REQUIRED ACTION:
The entries that follow must be given again exactly, with no pictures kept.

SUPPLIED RECORDS:
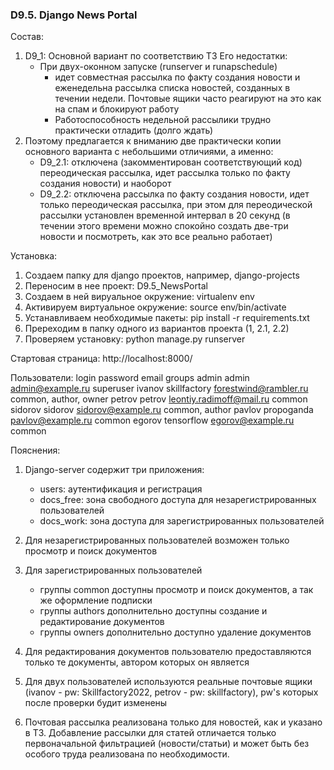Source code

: ### D9.5. Django News Portal

Состав:
1. D9_1: Основной вариант по соответствию ТЗ
   Его недостатки:
   - При двух-оконном запуске (runserver и runapschedule) 
     - идет совместная рассылка по факту создания новости и 
       еженедельна рассылка списка новостей, созданных в течении недели.
       Почтовые ящики часто реагируют на это как на спам и блокируют работу
     - Работоспособность недельной рассылики трудно практически отладить (долго ждать)
2. Поэтому предлагается к вниманию две практически копии основного варианта
   с небольшими отличиями, а именно:
     - D9_2.1: отключена (закомментирован соответствующий код) переодическая рассылка,
       идет рассылка только по факту создания новости) и наоборот
     - D9_2.2: отключена рассылка по факту создания новости,
       идет только переодическая рассылка, при этом
       для переодической рассылки установлен временной интервал в 20 секунд
       (в течении этого времени можно спокойно создать две-три новости и посмотреть,
       как это все реально работает)
       
Установка:
1. Создаем папку для django проектов, например, django-projects
2. Переносим в нее проект: D9.5_NewsPortal
3. Создаем в ней вируальное окружение: virtualenv env
4. Активируем виртуальное окружение: source env/bin/activate
5. Устанавливаем необходимые пакеты: pip install -r requirements.txt
6. Пререходим в папку одного из вариантов проекта (1, 2.1, 2.2)
6. Проверяем установку: python manage.py runserver

Стартовая страница:
http://localhost:8000/

Пользователи:
 login   password      email                     groups
admin   admin         admin@example.ru          superuser
ivanov  skillfactory  forestwind@rambler.ru     common, author, owner
petrov  petrov        leontiy.radimoff@mail.ru  common
sidorov sidorov       sidorov@example.ru        common, author
pavlov  propoganda    pavlov@example.ru         common
egorov  tensorflow    egorov@example.ru         common

Пояснения:

1. Django-server содержит три приложения:
   - users: аутентификация и регистрация
   - docs_free: зона свободного доступа для незарегистрированных пользователей
   - docs_work: зона доступа для зарегистрированных пользователей

2. Для незарегистрированных пользователей возможен только просмотр и поиск документов

3. Для зарегистрированных пользователей
   - группы common доступны просмотр и поиск документов, а так же оформление подписки
   - группы authors дополнительно доступны создание и редактирование документов
   - группы owners дополнительно доступно удаление документов

3. Для редактирования документов пользователю предоставляются только те документы, автором которых он является 

4. Для двух пользователей используются реальные почтовые ящики
   (ivanov - pw: Skillfactory2022, petrov - pw: skillfactory), pw's которых после проверки будит изменены
   
5. Почтовая рассылка реализована только для новостей, как и указано в ТЗ.
   Добавление рассылки для статей отличается только первоначальной фильтрацией (новости/статьи)
   и может быть без особого труда реализована по необходимости.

ANSWER BELOW:
Source code

: ### D9.5. Django News Portal

Состав:
1. D9_1: Основной вариант по соответствию ТЗ
   Его недостатки:
   - При двух-оконном запуске (runserver и runapschedule) 
     - идет совместная рассылка по факту создания новости и 
       еженедельна рассылка списка новостей, созданных в течении недели.
       Почтовые ящики часто реагируют на это как на спам и блокируют работу
     - Работоспособность недельной рассылики трудно практически отладить (долго ждать)
2. Поэтому предлагается к вниманию две практически копии основного варианта
   с небольшими отличиями, а именно:
     - D9_2.1: отключена (закомментирован соответствующий код) переодическая рассылка,
       идет рассылка только по факту создания новости) и наоборот
     - D9_2.2: отключена рассылка по факту создания новости,
       идет только переодическая рассылка, при этом
       для переодической рассылки установлен временной интервал в 20 секунд
       (в течении этого времени можно спокойно создать две-три новости и посмотреть,
       как это все реально работает)
       
Установка:
1. Создаем папку для django проектов, например, django-projects
2. Переносим в нее проект: D9.5_NewsPortal
3. Создаем в ней вируальное окружение: virtualenv env
4. Активируем виртуальное окружение: source env/bin/activate
5. Устанавливаем необходимые пакеты: pip install -r requirements.txt
6. Пререходим в папку одного из вариантов проекта (1, 2.1, 2.2)
6. Проверяем установку: python manage.py runserver

Стартовая страница:
http://localhost:8000/

Пользователи:
 login   password      email                     groups
admin   admin         admin@example.ru          superuser
ivanov  skillfactory  forestwind@rambler.ru     common, author, owner
petrov  petrov        leontiy.radimoff@mail.ru  common
sidorov sidorov       sidorov@example.ru        common, author
pavlov  propoganda    pavlov@example.ru         common
egorov  tensorflow    egorov@example.ru         common

Пояснения:

1. Django-server содержит три приложения:
   - users: аутентификация и регистрация
   - docs_free: зона свободного доступа для незарегистрированных пользователей
   - docs_work: зона доступа для зарегистрированных пользователей

2. Для незарегистрированных пользователей возможен только просмотр и поиск документов

3. Для зарегистрированных пользователей
   - группы common доступны просмотр и поиск документов, а так же оформление подписки
   - группы authors дополнительно доступны создание и редактирование документов
   - группы owners дополнительно доступно удаление документов

3. Для редактирования документов пользователю предоставляются только те документы, автором которых он является 

4. Для двух пользователей используются реальные почтовые ящики
   (ivanov - pw: Skillfactory2022, petrov - pw: skillfactory), pw's которых после проверки будит изменены
   
5. Почтовая рассылка реализована только для новостей, как и указано в ТЗ.
   Добавление рассылки для статей отличается только первоначальной фильтрацией (новости/статьи)
   и может быть без особого труда реализована по необходимости.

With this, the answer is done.